**PROBLEM REQUIREMENTS**
Each line with the word "arguments" must appear in the answer, copied from the records.

------ STORED DATA ------

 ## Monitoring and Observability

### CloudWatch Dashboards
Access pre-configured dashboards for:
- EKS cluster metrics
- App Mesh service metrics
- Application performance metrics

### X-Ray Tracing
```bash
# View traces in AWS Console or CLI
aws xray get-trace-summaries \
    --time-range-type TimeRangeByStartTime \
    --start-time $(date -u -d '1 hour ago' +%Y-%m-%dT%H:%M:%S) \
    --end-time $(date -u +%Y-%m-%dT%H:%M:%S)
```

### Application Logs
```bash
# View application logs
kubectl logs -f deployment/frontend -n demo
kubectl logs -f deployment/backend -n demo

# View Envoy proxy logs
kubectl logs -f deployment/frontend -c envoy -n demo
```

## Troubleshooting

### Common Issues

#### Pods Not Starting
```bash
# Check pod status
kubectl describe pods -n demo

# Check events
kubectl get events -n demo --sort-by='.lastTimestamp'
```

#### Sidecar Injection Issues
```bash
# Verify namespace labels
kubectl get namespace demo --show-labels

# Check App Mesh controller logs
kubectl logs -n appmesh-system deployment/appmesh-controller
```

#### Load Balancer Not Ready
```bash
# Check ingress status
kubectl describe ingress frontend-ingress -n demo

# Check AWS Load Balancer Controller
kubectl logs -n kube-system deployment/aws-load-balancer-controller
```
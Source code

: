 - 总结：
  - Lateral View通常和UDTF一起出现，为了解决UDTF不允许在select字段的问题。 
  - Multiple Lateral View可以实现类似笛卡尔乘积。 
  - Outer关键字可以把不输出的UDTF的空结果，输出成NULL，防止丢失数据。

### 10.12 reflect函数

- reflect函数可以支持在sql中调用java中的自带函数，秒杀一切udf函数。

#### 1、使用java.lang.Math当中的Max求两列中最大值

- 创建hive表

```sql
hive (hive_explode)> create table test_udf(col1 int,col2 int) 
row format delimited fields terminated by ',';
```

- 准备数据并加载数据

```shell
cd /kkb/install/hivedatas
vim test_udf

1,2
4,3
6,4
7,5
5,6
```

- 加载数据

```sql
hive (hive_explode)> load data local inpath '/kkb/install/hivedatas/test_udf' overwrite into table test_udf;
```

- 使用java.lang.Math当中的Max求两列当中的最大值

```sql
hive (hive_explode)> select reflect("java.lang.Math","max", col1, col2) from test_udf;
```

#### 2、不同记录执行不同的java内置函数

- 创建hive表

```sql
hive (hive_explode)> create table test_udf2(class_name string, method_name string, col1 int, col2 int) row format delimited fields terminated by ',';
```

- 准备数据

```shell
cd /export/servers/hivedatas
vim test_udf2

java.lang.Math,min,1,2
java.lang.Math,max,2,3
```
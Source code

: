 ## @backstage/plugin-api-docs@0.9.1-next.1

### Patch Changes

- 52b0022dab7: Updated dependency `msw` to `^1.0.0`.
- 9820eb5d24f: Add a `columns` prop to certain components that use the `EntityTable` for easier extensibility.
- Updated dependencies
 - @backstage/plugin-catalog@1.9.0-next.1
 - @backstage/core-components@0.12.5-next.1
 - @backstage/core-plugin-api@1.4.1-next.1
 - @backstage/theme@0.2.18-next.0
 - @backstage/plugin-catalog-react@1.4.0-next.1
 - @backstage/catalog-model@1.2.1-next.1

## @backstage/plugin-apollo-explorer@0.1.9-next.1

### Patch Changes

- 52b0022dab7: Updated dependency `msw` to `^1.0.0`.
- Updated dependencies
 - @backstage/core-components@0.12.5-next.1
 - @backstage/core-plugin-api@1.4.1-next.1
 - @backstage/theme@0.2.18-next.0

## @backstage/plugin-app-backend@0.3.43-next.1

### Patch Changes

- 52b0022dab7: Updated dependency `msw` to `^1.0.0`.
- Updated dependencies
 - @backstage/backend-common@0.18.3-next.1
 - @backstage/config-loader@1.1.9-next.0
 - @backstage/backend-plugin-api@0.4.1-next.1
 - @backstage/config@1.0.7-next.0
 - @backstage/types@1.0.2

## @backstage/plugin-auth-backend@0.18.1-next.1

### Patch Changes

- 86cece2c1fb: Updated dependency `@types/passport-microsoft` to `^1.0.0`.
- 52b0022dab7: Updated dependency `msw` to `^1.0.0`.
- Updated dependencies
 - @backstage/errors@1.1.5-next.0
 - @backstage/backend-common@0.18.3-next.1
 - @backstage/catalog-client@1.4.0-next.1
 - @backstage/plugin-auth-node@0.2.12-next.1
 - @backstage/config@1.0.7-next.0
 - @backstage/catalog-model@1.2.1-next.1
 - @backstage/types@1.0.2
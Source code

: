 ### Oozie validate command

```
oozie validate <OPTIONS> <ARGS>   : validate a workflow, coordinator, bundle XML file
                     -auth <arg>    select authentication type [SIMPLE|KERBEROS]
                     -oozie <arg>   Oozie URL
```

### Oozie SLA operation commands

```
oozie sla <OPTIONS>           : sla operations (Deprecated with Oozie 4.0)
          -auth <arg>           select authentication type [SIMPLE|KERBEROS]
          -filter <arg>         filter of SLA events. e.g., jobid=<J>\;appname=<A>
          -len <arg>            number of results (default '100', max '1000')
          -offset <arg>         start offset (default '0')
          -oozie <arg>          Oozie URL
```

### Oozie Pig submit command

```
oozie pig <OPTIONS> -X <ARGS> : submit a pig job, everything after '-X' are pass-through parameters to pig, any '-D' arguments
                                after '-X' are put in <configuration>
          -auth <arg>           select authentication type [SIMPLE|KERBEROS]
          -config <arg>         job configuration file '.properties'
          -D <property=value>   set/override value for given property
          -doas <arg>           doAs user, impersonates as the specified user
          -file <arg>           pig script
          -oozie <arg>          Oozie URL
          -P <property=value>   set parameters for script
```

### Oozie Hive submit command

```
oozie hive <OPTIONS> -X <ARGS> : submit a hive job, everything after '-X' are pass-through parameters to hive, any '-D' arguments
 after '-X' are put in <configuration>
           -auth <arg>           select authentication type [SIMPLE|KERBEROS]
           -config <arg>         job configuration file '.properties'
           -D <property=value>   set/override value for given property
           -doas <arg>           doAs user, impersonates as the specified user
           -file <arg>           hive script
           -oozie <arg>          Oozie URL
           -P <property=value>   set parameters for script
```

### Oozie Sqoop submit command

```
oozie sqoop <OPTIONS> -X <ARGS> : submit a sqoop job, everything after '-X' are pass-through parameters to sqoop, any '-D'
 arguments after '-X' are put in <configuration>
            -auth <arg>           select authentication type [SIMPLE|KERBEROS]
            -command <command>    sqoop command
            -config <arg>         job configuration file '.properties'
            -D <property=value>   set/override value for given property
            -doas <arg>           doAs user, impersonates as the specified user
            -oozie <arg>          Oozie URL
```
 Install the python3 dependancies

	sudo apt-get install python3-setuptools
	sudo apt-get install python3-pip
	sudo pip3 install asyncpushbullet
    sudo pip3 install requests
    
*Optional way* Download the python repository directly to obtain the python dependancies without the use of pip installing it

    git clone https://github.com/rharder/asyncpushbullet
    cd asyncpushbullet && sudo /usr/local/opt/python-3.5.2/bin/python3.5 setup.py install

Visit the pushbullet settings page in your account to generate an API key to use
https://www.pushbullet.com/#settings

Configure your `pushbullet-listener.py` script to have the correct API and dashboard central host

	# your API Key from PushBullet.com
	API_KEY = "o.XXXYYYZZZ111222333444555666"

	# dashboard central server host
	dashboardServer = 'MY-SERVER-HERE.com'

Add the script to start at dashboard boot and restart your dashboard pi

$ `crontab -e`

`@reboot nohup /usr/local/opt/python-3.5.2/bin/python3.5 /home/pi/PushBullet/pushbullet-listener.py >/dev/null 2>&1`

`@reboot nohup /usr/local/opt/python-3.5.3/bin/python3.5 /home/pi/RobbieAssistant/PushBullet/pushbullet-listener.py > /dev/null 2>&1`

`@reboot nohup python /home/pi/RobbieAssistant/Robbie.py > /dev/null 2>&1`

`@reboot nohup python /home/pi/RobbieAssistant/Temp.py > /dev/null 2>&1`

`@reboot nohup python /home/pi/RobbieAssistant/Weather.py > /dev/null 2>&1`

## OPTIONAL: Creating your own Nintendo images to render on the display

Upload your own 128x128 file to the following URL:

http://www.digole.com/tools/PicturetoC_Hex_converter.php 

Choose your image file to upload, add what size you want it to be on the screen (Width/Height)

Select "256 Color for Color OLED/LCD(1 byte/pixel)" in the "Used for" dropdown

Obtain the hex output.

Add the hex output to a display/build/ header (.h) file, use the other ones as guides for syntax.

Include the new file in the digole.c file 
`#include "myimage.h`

------

**EXPECTED ANSWER**
oozie pig <OPTIONS> -X <ARGS> : submit a pig job, everything after '-X' are pass-through parameters to pig, any '-D' arguments
oozie hive <OPTIONS> -X <ARGS> : submit a hive job, everything after '-X' are pass-through parameters to hive, any '-D' arguments
 arguments after '-X' are put in <configuration>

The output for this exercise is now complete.